§ **What you have to do**: Needed from the data below: every line from the one with "122 ms: 1.19x" up to and including the one with "63.7 ms: 1.22x", repeated exactly and with nothing else.

§ **Entries shown**:
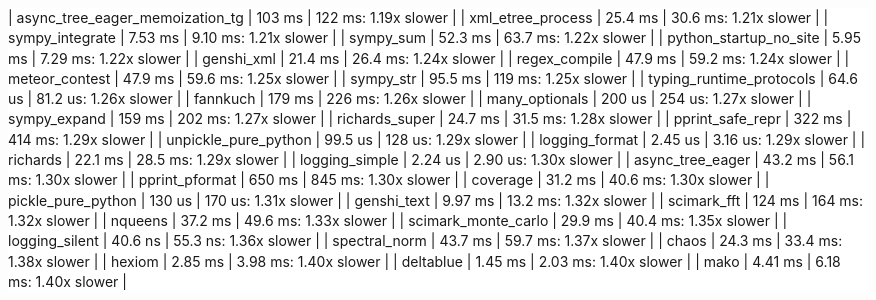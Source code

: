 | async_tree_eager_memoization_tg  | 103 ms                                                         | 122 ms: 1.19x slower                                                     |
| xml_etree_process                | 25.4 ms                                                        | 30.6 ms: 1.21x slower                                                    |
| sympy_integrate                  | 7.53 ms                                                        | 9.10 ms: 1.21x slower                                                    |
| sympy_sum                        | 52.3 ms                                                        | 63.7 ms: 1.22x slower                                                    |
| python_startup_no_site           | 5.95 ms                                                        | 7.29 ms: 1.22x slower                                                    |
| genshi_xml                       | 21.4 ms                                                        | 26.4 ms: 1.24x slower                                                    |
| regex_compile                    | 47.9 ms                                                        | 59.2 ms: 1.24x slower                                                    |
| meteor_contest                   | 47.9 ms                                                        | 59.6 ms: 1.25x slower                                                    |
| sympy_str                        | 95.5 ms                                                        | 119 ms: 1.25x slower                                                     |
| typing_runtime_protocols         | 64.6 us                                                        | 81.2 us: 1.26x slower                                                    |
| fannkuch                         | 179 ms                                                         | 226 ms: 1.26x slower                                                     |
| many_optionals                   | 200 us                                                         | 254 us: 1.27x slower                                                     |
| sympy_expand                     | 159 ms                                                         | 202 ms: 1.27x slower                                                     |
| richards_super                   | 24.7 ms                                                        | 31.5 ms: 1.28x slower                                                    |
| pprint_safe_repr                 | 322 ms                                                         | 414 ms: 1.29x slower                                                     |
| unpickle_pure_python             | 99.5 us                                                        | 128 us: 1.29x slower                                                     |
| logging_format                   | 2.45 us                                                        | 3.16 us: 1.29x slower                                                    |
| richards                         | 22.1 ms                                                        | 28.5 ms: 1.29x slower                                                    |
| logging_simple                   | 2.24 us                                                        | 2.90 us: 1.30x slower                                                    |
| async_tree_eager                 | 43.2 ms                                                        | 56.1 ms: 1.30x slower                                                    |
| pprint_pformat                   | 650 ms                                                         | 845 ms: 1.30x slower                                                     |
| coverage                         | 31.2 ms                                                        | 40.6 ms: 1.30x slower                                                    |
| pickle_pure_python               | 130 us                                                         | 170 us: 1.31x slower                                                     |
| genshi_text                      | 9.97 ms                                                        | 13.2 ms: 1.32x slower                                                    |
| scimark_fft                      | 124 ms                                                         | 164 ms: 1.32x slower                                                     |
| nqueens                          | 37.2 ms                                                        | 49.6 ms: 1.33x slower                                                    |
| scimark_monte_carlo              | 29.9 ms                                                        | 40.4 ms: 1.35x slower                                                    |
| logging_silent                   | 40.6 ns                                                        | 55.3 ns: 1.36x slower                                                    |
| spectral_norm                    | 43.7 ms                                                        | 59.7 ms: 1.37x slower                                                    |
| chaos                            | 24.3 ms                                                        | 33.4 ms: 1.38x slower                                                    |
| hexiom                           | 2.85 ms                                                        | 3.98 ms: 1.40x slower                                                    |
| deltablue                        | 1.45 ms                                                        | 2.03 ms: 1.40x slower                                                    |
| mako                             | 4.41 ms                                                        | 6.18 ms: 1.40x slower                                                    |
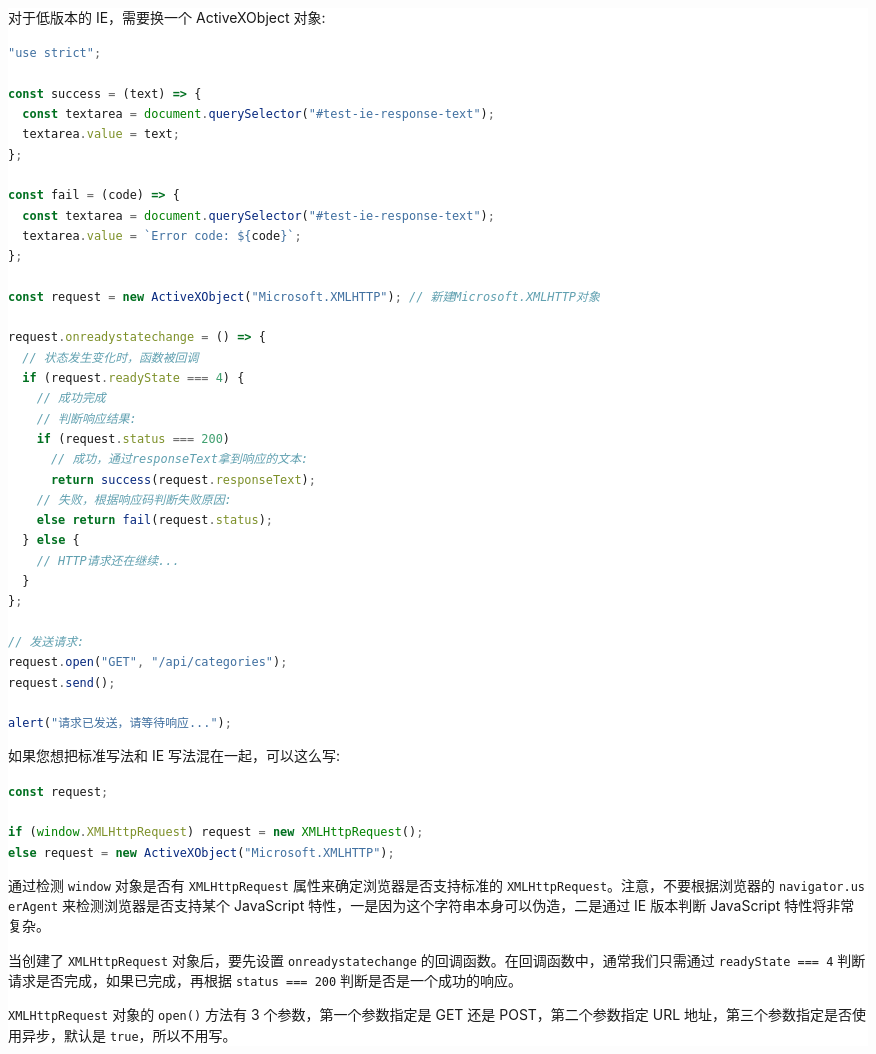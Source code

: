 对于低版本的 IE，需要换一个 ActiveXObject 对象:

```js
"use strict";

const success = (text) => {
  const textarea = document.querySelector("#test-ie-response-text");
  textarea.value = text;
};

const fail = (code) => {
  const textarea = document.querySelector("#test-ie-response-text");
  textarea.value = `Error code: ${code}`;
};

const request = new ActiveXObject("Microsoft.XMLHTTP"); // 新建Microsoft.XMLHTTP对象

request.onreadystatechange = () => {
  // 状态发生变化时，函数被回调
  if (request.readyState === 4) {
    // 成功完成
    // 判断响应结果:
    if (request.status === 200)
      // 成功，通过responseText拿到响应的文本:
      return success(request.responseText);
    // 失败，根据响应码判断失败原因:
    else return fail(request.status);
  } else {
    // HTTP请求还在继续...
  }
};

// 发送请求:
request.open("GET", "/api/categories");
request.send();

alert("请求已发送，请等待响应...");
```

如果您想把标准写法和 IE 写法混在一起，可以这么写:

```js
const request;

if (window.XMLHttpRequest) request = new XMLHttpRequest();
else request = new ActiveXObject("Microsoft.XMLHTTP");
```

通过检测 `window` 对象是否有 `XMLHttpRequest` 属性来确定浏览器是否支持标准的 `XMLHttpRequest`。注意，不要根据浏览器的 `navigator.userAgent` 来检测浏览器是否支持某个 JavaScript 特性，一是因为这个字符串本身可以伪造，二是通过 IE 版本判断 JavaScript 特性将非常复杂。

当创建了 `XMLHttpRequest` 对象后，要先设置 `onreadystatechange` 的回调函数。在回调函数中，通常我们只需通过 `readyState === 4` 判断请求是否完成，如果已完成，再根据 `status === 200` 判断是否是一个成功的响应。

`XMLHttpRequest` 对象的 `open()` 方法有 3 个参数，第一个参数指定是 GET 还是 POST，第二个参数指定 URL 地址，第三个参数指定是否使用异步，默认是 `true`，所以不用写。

§ **The answer**:
: | async_tree_eager_memoization_tg  | 103 ms                                                         | 122 ms: 1.19x slower                                                     |
| xml_etree_process                | 25.4 ms                                                        | 30.6 ms: 1.21x slower                                                    |
| sympy_integrate                  | 7.53 ms                                                        | 9.10 ms: 1.21x slower                                                    |
| sympy_sum                        | 52.3 ms                                                        | 63.7 ms: 1.22x slower                                                    |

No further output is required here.